▸ YOUR TASK: Identify every line in the records below that contains the word "title", and reproduce each one.
===============
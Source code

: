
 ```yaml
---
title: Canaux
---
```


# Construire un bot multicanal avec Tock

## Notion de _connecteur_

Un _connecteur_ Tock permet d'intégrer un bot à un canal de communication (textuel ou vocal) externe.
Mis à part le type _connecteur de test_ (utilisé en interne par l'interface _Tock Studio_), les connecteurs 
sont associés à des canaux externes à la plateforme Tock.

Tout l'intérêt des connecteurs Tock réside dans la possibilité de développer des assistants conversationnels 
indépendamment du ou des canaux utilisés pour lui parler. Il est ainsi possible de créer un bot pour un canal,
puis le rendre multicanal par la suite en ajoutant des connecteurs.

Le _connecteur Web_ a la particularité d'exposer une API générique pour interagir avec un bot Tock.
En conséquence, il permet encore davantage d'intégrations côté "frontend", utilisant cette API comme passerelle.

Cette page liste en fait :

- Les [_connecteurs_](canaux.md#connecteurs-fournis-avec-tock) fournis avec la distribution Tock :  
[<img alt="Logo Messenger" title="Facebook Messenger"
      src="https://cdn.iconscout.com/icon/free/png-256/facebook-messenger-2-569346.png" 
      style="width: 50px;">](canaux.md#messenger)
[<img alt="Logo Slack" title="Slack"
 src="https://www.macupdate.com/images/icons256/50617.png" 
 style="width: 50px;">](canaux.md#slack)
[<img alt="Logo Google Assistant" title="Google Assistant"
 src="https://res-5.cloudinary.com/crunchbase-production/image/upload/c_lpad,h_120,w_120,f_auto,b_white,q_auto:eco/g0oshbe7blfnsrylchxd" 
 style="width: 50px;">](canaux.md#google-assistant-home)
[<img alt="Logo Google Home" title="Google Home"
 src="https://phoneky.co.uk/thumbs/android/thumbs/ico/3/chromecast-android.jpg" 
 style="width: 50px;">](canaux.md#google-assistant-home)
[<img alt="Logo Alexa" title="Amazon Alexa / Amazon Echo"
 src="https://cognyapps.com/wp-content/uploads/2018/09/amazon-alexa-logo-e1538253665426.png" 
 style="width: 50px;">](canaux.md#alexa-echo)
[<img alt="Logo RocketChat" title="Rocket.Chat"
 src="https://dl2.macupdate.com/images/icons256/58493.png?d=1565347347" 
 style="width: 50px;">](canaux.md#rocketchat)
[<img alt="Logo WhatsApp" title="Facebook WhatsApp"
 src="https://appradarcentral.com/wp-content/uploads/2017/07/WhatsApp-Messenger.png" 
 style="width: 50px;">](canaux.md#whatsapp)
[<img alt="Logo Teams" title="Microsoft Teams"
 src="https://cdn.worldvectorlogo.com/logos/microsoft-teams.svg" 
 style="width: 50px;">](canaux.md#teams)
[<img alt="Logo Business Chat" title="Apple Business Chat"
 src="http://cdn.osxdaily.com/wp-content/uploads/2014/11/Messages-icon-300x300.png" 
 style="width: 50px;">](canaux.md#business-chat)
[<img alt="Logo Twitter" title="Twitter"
===============
▸ RESPONSE AREA:
title: Canaux
[<img alt="Logo Messenger" title="Facebook Messenger"
[<img alt="Logo Slack" title="Slack"
[<img alt="Logo Google Assistant" title="Google Assistant"
[<img alt="Logo Google Home" title="Google Home"
[<img alt="Logo Alexa" title="Amazon Alexa / Amazon Echo"
[<img alt="Logo RocketChat" title="Rocket.Chat"
[<img alt="Logo WhatsApp" title="Facebook WhatsApp"
[<img alt="Logo Teams" title="Microsoft Teams"
[<img alt="Logo Business Chat" title="Apple Business Chat"
[<img alt="Logo Twitter" title="Twitter"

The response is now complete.